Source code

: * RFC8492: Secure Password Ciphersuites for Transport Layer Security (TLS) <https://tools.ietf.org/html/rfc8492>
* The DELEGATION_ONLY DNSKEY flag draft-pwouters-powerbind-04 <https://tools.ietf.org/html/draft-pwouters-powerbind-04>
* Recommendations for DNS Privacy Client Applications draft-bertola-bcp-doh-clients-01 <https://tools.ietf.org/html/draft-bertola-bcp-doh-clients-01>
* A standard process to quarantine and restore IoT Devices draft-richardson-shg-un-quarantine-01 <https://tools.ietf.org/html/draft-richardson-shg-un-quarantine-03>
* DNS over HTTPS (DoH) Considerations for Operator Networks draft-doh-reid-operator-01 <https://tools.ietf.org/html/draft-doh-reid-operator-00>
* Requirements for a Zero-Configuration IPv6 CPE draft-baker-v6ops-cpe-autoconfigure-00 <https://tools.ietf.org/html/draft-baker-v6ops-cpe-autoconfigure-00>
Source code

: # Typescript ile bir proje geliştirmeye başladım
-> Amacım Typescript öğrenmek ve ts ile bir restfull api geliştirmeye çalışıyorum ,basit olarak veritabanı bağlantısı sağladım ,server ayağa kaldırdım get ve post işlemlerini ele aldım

Work instructions »
Repeat the records above exactly as they appear.

Answer »
Source code

: * RFC8492: Secure Password Ciphersuites for Transport Layer Security (TLS) <https://tools.ietf.org/html/rfc8492>
* The DELEGATION_ONLY DNSKEY flag draft-pwouters-powerbind-04 <https://tools.ietf.org/html/draft-pwouters-powerbind-04>
* Recommendations for DNS Privacy Client Applications draft-bertola-bcp-doh-clients-01 <https://tools.ietf.org/html/draft-bertola-bcp-doh-clients-01>
* A standard process to quarantine and restore IoT Devices draft-richardson-shg-un-quarantine-01 <https://tools.ietf.org/html/draft-richardson-shg-un-quarantine-03>
* DNS over HTTPS (DoH) Considerations for Operator Networks draft-doh-reid-operator-01 <https://tools.ietf.org/html/draft-doh-reid-operator-00>
* Requirements for a Zero-Configuration IPv6 CPE draft-baker-v6ops-cpe-autoconfigure-00 <https://tools.ietf.org/html/draft-baker-v6ops-cpe-autoconfigure-00>
Source code

: # Typescript ile bir proje geliştirmeye başladım
-> Amacım Typescript öğrenmek ve ts ile bir restfull api geliştirmeye çalışıyorum ,basit olarak veritabanı bağlantısı sağladım ,server ayağa kaldırdım get ve post işlemlerini ele aldım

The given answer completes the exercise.